韓国大法院が、今回のような国際法違反の判決を出した裏には、日本への甘えがあったであろう。「人権に時効はない」と大見得を切った判決だが、日韓基本条約で解決済みなのだ。
司法が、条約に判断を下すことは国際的にタブーである。韓国は、そのタブーに挑戦した判決を出したのである。
この裏には、文大統領の強い意志が働いていた。昨年8月、文氏は大法院の判決を誘導するような演説を行っている。

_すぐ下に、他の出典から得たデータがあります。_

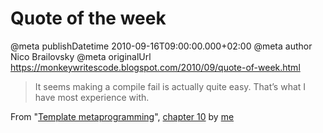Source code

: # Quote of the week

@meta publishDatetime 2010-09-16T09:00:00.000+02:00
@meta author Nico Brailovsky
@meta originalUrl https://monkeywritescode.blogspot.com/2010/09/quote-of-week.html

> It seems making a compile fail is actually quite easy. That’s what I have most experience with.

From "[Template metaprogramming](/blog_md/youfoundadeadlink.md)", [chapter 10](/blog_md/2010/0617_TemplatemetaprogrammingXZeroMinusTen.md) by [me](/blog_md/youfoundadeadlink.md)

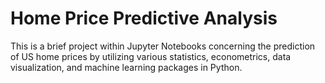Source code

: # Home Price Predictive Analysis
This is a brief project within Jupyter Notebooks concerning the prediction of US home prices by utilizing various statistics, econometrics, data visualization, and machine learning packages in Python.
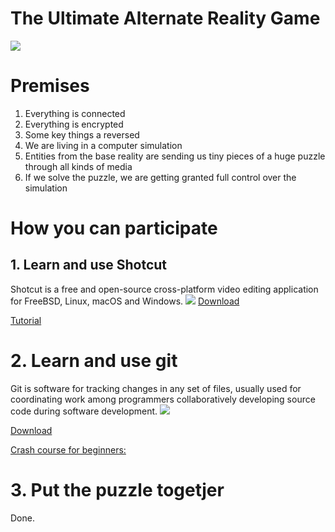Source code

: # The Ultimate Alternate Reality Game
![](https://i.imgur.com/w0FfEpq.jpg)

# Premises
1. Everything is connected
2. Everything is encrypted
3. Some key things a reversed
4. We are living in a computer simulation
5. Entities from the base reality are sending us tiny pieces of a huge puzzle through all kinds of media
6. If we solve the puzzle, we are getting granted full control over the simulation

# How you can participate
## 1. Learn and use Shotcut
Shotcut is a free and open-source cross-platform video editing application for FreeBSD, Linux, macOS and Windows.
![](https://i.imgur.com/RqG1NZU.jpg)
[Download](https://shotcut.org/download/)

[Tutorial](https://www.youtube.com/watch?v=JtsB2iZRb9c&list=PLy7k-GJ461utAlmD1vyiKPAjU92Nuewz-)

# 2. Learn and use git
Git is software for tracking changes in any set of files, usually used for coordinating work among programmers collaboratively developing source code during software development.
![](https://i.imgur.com/28DqFKS.jpg)

[Download](https://git-scm.com/download/win)

[Crash course for beginners: ](https://www.youtube.com/watch?v=SWYqp7iY_Tc)

# 3. Put the puzzle togetjer
Done.
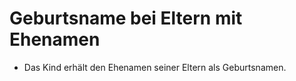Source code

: # Geburtsname bei Eltern mit Ehenamen

- Das Kind erhält den Ehenamen seiner Eltern als Geburtsnamen.

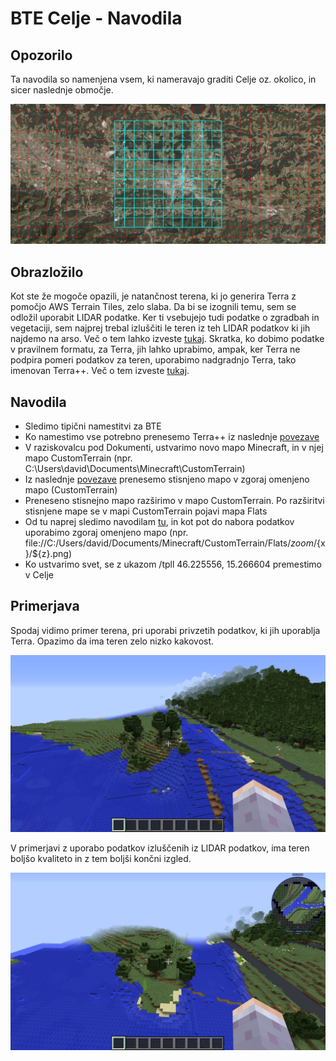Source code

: BTE Celje - Navodila
====================

Opozorilo
---------

Ta navodila so namenjena vsem, ki nameravajo graditi Celje oz. okolico, in sicer naslednje območje.

![Območje gradnje](map.jpg)

Obrazložilo
-----------

Kot ste že mogoče opazili, je natančnost terena, ki jo generira Terra z pomočjo AWS Terrain Tiles, zelo slaba. Da bi se izognili temu, sem se odložil uporabit LIDAR podatke. Ker ti vsebujejo tudi podatke o zgradbah in vegetaciji, sem najprej trebal izluščiti le teren iz teh LIDAR podatkov ki jih najdemo na arso. Več o tem lahko izveste [tukaj](https://github.com/DavixDevelop/TerraLidar). Skratka, ko dobimo podatke v pravilnem formatu, za Terra, jih lahko uprabimo, ampak, ker Terra ne podpira pomeri podatkov za teren, uporabimo nadgradnjo Terra, tako imenovan Terra++. Več o tem izveste [tukaj](https://github.com/bitbyte2015/terraplusplus).

Navodila
--------
- Sledimo tipični namestitvi za BTE
- Ko namestimo vse potrebno prenesemo Terra++ iz naslednje [povezave](https://jenkins.daporkchop.net/job/BuildTheEarth/job/terraplusplus/job/master/)
- V raziskovalcu pod Dokumenti, ustvarimo novo mapo Minecraft, in v njej mapo CustomTerrain (npr. C:\Users\david\Documents\Minecraft\CustomTerrain)
- Iz naslednje [povezave](https://1drv.ms/u/s!ApjeN2QtEv53tLkNCeJsH0AkonG59w?e=rRyivr) prenesemo stisnjeno mapo v zgoraj omenjeno mapo (CustomTerrain)
- Preneseno stisnejno mapo razširimo v mapo CustomTerrain. Po razširitvi stisnjene mape se v mapi CustomTerrain pojavi mapa Flats
- Od tu naprej sledimo navodilam [tu](https://github.com/BuildTheEarth/terraplusplus/wiki/Custom-terrain-dataset-guide), in kot pot do nabora podatkov uporabimo zgoraj omenjeno mapo (npr. file://C:/Users/david/Documents/Minecraft/CustomTerrain/Flats/${zoom}/${x}/${z}.png)
- Ko ustvarimo svet, se z ukazom /tpll 46.225556, 15.266604 premestimo v Celje

Primerjava
----------

Spodaj vidimo primer terena, pri uporabi privzetih podatkov, ki jih uporablja Terra. Opazimo da ima teren zelo nizko kakovost.

![Prej](before.png)

V primerjavi z uporabo podatkov izluščenih iz LIDAR podatkov, ima teren boljšo kvaliteto in z tem boljši končni izgled.

![Zdaj](now.png)

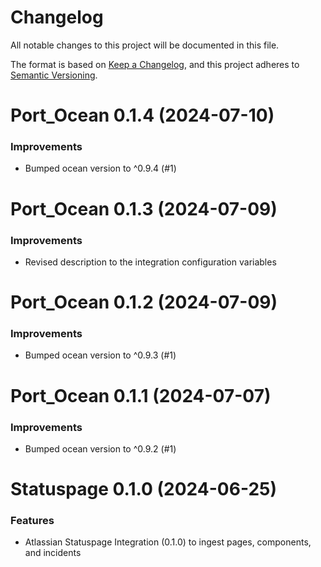 # Changelog

All notable changes to this project will be documented in this file.

The format is based on [Keep a Changelog](https://keepachangelog.com/en/1.0.0/),
and this project adheres to [Semantic Versioning](https://semver.org/spec/v2.0.0.html).

<!-- towncrier release notes start -->

# Port_Ocean 0.1.4 (2024-07-10)

### Improvements

- Bumped ocean version to ^0.9.4 (#1)


# Port_Ocean 0.1.3 (2024-07-09)

### Improvements

- Revised description to the integration configuration variables

# Port_Ocean 0.1.2 (2024-07-09)

### Improvements

- Bumped ocean version to ^0.9.3 (#1)


# Port_Ocean 0.1.1 (2024-07-07)

### Improvements

- Bumped ocean version to ^0.9.2 (#1)


# Statuspage 0.1.0 (2024-06-25)

### Features

- Atlassian Statuspage Integration (0.1.0) to ingest pages, components, and incidents
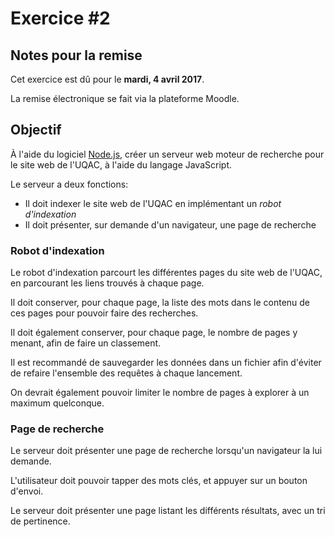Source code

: # Exercice #2

## Notes pour la remise

Cet exercice est dû pour le **mardi, 4 avril 2017**.

La remise électronique se fait via la plateforme Moodle.

## Objectif

À l'aide du logiciel [Node.js](https://nodejs.org/en/), créer un serveur web moteur de recherche pour le site web de l'UQAC, à l'aide du langage JavaScript.

Le serveur a deux fonctions:
- Il doit indexer le site web de l'UQAC en implémentant un *robot d'indexation*
- Il doit présenter, sur demande d'un navigateur, une page de recherche

### Robot d'indexation

Le robot d'indexation parcourt les différentes pages du site web de l'UQAC, en parcourant les liens trouvés à chaque page.

Il doit conserver, pour chaque page, la liste des mots dans le contenu de ces pages pour pouvoir faire des recherches.

Il doit également conserver, pour chaque page, le nombre de pages y menant, afin de faire un classement.

Il est recommandé de sauvegarder les données dans un fichier afin d'éviter de refaire l'ensemble des requêtes à chaque lancement.

On devrait également pouvoir limiter le nombre de pages à explorer à un maximum quelconque.

### Page de recherche

Le serveur doit présenter une page de recherche lorsqu'un navigateur la lui demande.

L'utilisateur doit pouvoir tapper des mots clés, et appuyer sur un bouton d'envoi.

Le serveur doit présenter une page listant les différents résultats, avec un tri de pertinence.
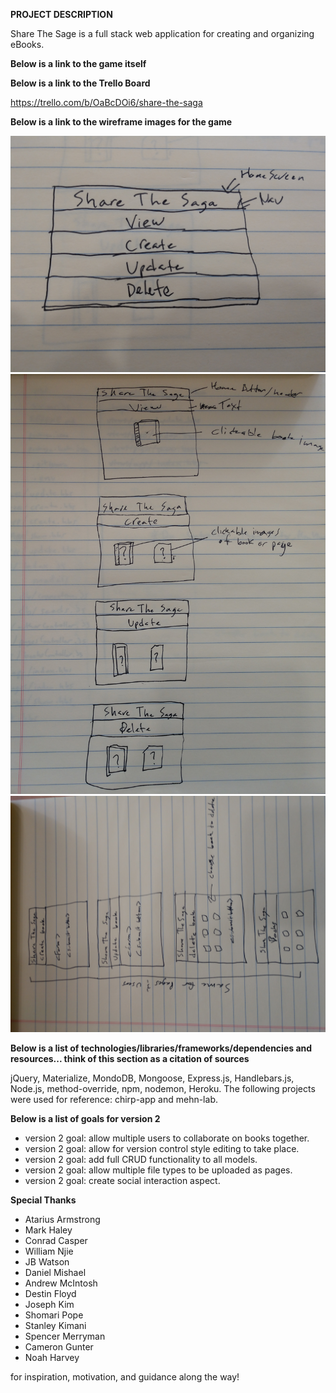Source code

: **PROJECT DESCRIPTION**

Share The Sage is a full stack web application for creating and organizing eBooks.

**Below is a link to the game itself**



**Below is a link to the Trello Board**

https://trello.com/b/OaBcDOi6/share-the-saga

**Below is a link to the wireframe images for the game**

![wire frame 1](wireframes/p2_wireframe1.jpg)
![wire frame 2](wireframes/p2_wireframe2.jpg)
![wire frame 3](wireframes/p2_wireframe3.jpg)

**Below is a list of technologies/libraries/frameworks/dependencies and resources... think of this section as a citation of sources**

jQuery, Materialize, MondoDB, Mongoose, Express.js, Handlebars.js, Node.js, method-override, npm, nodemon, Heroku. The following projects were used for reference: chirp-app and mehn-lab.

**Below is a list of goals for version 2**

- version 2 goal: allow multiple users to collaborate on books together.
- version 2 goal: allow for version control style editing to take place.
- version 2 goal: add full CRUD functionality to all models.
- version 2 goal: allow multiple file types to be uploaded as pages.
- version 2 goal: create social interaction aspect.

**Special Thanks**

- Atarius Armstrong
- Mark Haley
- Conrad Casper
- William Njie
- JB Watson
- Daniel Mishael
- Andrew McIntosh
- Destin Floyd
- Joseph Kim
- Shomari Pope
- Stanley Kimani
- Spencer Merryman
- Cameron Gunter
- Noah Harvey

for inspiration, motivation, and guidance along the way!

文氏は、口を開けば「韓国は三権分立だから、判決を尊重しなければならない」と逃げ口上に使っている。
だが、今回の「チョ・グク問題」を見ればわかる通り、大統領が公然と検察捜査に圧力を加えているのだ。
文大統領による徴用工賠償発言は、「人権に時効はない」と言うほど高尚なものでない。「反日」への利用がすべてである。
徹底した反日行動を行って韓国世論を引きつけ、次期大統領も進歩派から当選させる党利党略に過ぎない。

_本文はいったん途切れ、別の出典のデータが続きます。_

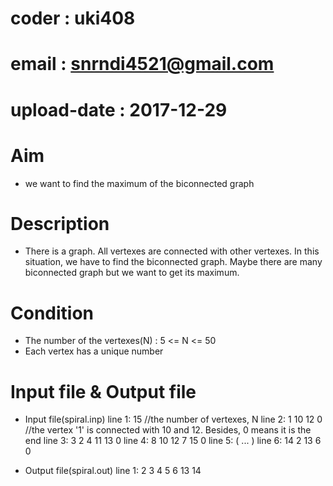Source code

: # coder : uki408
# email : snrndi4521@gmail.com
# upload-date : 2017-12-29

# Aim
- we want to find the maximum of the biconnected graph

# Description
- There is a graph. All vertexes are connected with other vertexes. In this situation, we have to find
the biconnected graph. Maybe there are many biconnected graph but we want to get its maximum.


# Condition
- The number of the vertexes(N) : 5 <= N <= 50
- Each vertex has a unique number

# Input file & Output file
- Input file(spiral.inp)
line 1: 15    //the number of vertexes, N
line 2: 1 10 12 0   //the vertex '1' is connected with 10 and 12. Besides, 0 means it is the end
line 3: 3 2 4 11 13 0
line 4: 8 10 12 7 15 0
line 5: ( ... )
line 6: 14 2 13 6 0

- Output file(spiral.out)
line 1:  2 3 4 5 6 13 14

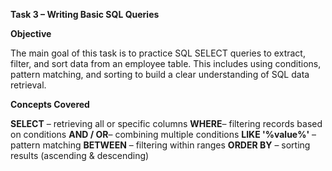 **Task 3 – Writing Basic SQL Queries**

**Objective**

The main goal of this task is to practice SQL SELECT queries to extract, filter, and sort data from an employee table. This includes using conditions, pattern matching, and sorting to build a clear understanding of SQL data retrieval.

**Concepts Covered**

**SELECT** – retrieving all or specific columns
**WHERE**– filtering records based on conditions
**AND / OR**– combining multiple conditions
**LIKE '%value%'** – pattern matching
**BETWEEN** – filtering within ranges
**ORDER BY** – sorting results (ascending & descending)
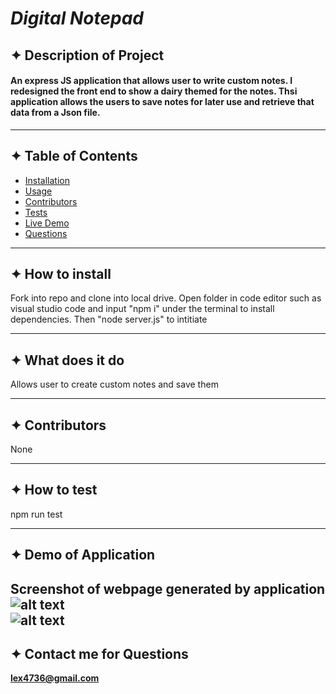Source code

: # ***Digital Notepad***

  
## ✦ Description of Project
  #### An express JS application that allows user to write custom notes. I redesigned the front end to show a dairy themed for the notes. Thsi application allows the users to save notes for later use and retrieve that data from a Json file. 

  ----
## ✦ Table of Contents
  * [Installation](#installation)
  * [Usage](#usage)
  * [Contributors](#contributors)
  * [Tests](#tests)
  * [Live Demo](#demo)
  * [Questions](#email)
  ----
## ✦ <a id="installation"></a> How to install 
  Fork into repo and clone into local drive. Open folder in code editor such as visual studio code and input "npm i" under the terminal to install dependencies. Then "node server.js" to intitiate

  ----
## ✦ <a id="usage"></a> What does it do 
  Allows user to create custom notes and save them

----
## ✦ <a id="contributors"></a>Contributors 
None

---- 
## ✦ <a id="test"></a> How to test 
npm run test
 
----
## ✦ <a id="demo"></a> Demo of Application

Screenshot of webpage generated by application <br>
![alt text](https://github.com/lex4736/Digital-Notepad/public/assets/img/Screenshot01.png)
<br>
![alt text](https://github.com/lex4736/Digital-Notepad/public/assets/img/Screenshot02.png)
<br>
  ----
 ## ✦ <a id="email"></a> Contact me for Questions 
 **lex4736@gmail.com** 
<br><br> 



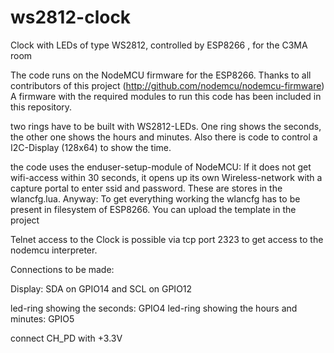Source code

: # ws2812-clock
Clock with LEDs of type WS2812, controlled by ESP8266 , for the C3MA room

The code runs on the NodeMCU firmware for the ESP8266. Thanks to all contributors of this project (http://github.com/nodemcu/nodemcu-firmware)
A firmware with the required modules to run this code has been included in this repository.


two rings have to be built with WS2812-LEDs.
One ring shows the seconds, the other one shows the hours and minutes.
Also there is code to control a I2C-Display (128x64) to show the time.

the code uses the enduser-setup-module of NodeMCU: If it does not get wifi-access within 30 seconds, it opens up its own Wireless-network with a capture portal to enter ssid and password. These are stores in the wlancfg.lua. Anyway: To get everything working the wlancfg has to be present in filesystem of ESP8266. You can upload the template in the project

Telnet access to the Clock is possible via tcp port 2323 to get access to the nodemcu interpreter.

Connections to be made:

Display: SDA on GPIO14 and SCL on GPIO12

led-ring showing the seconds: GPIO4
led-ring showing the hours and minutes: GPIO5

connect CH_PD with +3.3V


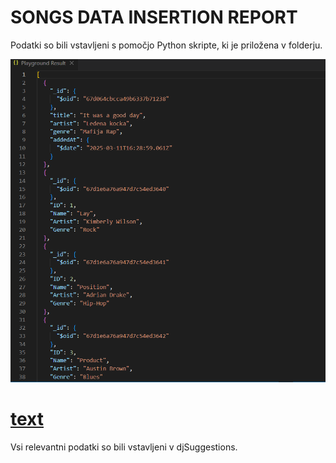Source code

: # SONGS DATA INSERTION REPORT

Podatki so bili vstavljeni s pomočjo Python skripte, ki je priložena v folderju.

![alt text](image.png)

# [text](push-songs-dummy-data.py)

Vsi relevantni podatki so bili vstavljeni v djSuggestions.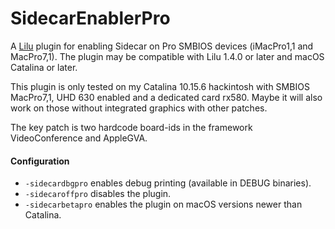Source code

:SidecarEnablerPro
=================

A [Lilu](https://github.com/acidanthera/Lilu) plugin for enabling Sidecar on Pro SMBIOS devices (iMacPro1,1 and MacPro7,1). The plugin may be compatible with Lilu 1.4.0 or later and macOS Catalina or later.

This plugin is only tested on my Catalina 10.15.6 hackintosh with SMBIOS MacPro7,1,  UHD 630 enabled and a dedicated card rx580. Maybe it will also work on those without integrated graphics with other patches. 

The key patch is two hardcode board-ids in the framework VideoConference and AppleGVA. 
  
#### Configuration

- `-sidecardbgpro` enables debug printing (available in DEBUG binaries).
- `-sidecaroffpro` disables the plugin.
- `-sidecarbetapro` enables the plugin on macOS versions newer than Catalina.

日本が、こういう見え透いた文氏の戦術に手を貸して、融和策に乗るべきでない。韓国の蒔いた種は韓国に刈り取らせる。外交面で二度と党利党略を行なわせない。そういう教訓を身につけさせることだ。
中国の異常減速で右往左往
ここへ来て韓国に、困る事態が持ち上がっている。米中貿易戦争によって、世界経済が同時減速の様相を呈してきたことだ。
とりわけ、中国経済の減速が目立ってきた。
韓国は、対中輸出依存度が全体の4分の1を占めている。中国のGDP成長率が1%ポイント低下すれば、韓国のGDPも0.5%ポイント引き下げられるという相関関係だ。中国の減速が、韓国の減速をもたらす「双子関係」にある。
韓国はこれまで2回、通貨危機に直面した。ウォン相場の急落という「取り付け騒ぎ」に遭遇した。1997年と2008年である。『中央日報』(9月19日付)が、以下のように指摘した点は傾聴すべきである。

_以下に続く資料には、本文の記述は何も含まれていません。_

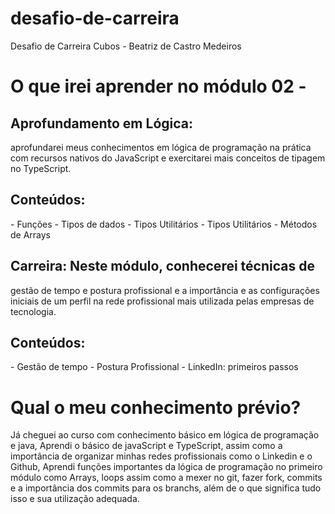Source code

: # desafio-de-carreira
Desafio de Carreira Cubos - Beatriz de Castro Medeiros

<h1> O que irei aprender no módulo 02 - </h1>
 
<h2> Aprofundamento em Lógica: </h2>
aprofundarei meus conhecimentos em lógica de programação
na prática com recursos nativos do JavaScript e exercitarei mais
conceitos de tipagem no TypeScript.

<h2> Conteúdos: </h2>
- Funções
- Tipos de dados
- Tipos Utilitários
- Tipos Utilitários
- Métodos de Arrays

<h2> Carreira: Neste módulo, conhecerei técnicas de </h2>
gestão de tempo e postura profissional e a importância e as
configurações iniciais de um perfil na rede profissional mais
utilizada pelas empresas de tecnologia.

<h2> Conteúdos: </h2>
- Gestão de tempo
- Postura Profissional
- LinkedIn: primeiros passos

<h1> Qual o meu conhecimento prévio? </h1>

  Já cheguei ao curso com conhecimento básico em lógica de programação e java, Aprendi o básico de javaScript e TypeScript, assim como a importância de organizar minhas redes profissionais como o Linkedin e o Github, Aprendi funções importantes da lógica de programação no primeiro módulo como Arrays, loops assim como a mexer no git, fazer fork, commits e a importância dos commits para os branchs, além de o que significa tudo isso e sua utilização adequada. 
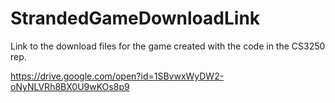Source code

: # StrandedGameDownloadLink
Link to the download files for the game created with the code in the CS3250 rep.

https://drive.google.com/open?id=1SBvwxWyDW2-oNyNLVRh8BX0U9wKOs8p9
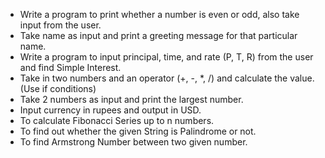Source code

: - Write a program to print whether a number is even or odd, also take input from the user.  
- Take name as input and print a greeting message for that particular name.  
- Write a program to input principal, time, and rate (P, T, R) from the user and find Simple Interest.  
- Take in two numbers and an operator (+, -, *, /) and calculate the value. (Use if conditions)  
- Take 2 numbers as input and print the largest number.  
- Input currency in rupees and output in USD.  
- To calculate Fibonacci Series up to n numbers.  
- To find out whether the given String is Palindrome or not.  
- To find Armstrong Number between two given number.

1997年のアジア通貨危機当時は、韓国を米国・日本・欧州・中国の経済が支えた。韓国メディアは、国民がこの経済危機を乗り切るべく、「金集め運動」を行ったという美談に仕立てている。韓国が2年ぶりに通貨危機から抜け出せた本当の原動力は、ウォン安で対米・対中・対欧州輸出が急増したことである。
2008年の金融危機当時も状況は同じであった。中国が、中央政府の4兆元(約60兆円)、地方政府まで合わせて計18兆元(約270兆円)を投入するという超大型の景気浮揚策で経済を持ちこたえた。韓国が、金融危機から早期に脱却できた理由だ。中国特需で金融危機を乗り越えることができたのである。
今回は、当時のように頼れる国がない。世界経済が減速しているためだ。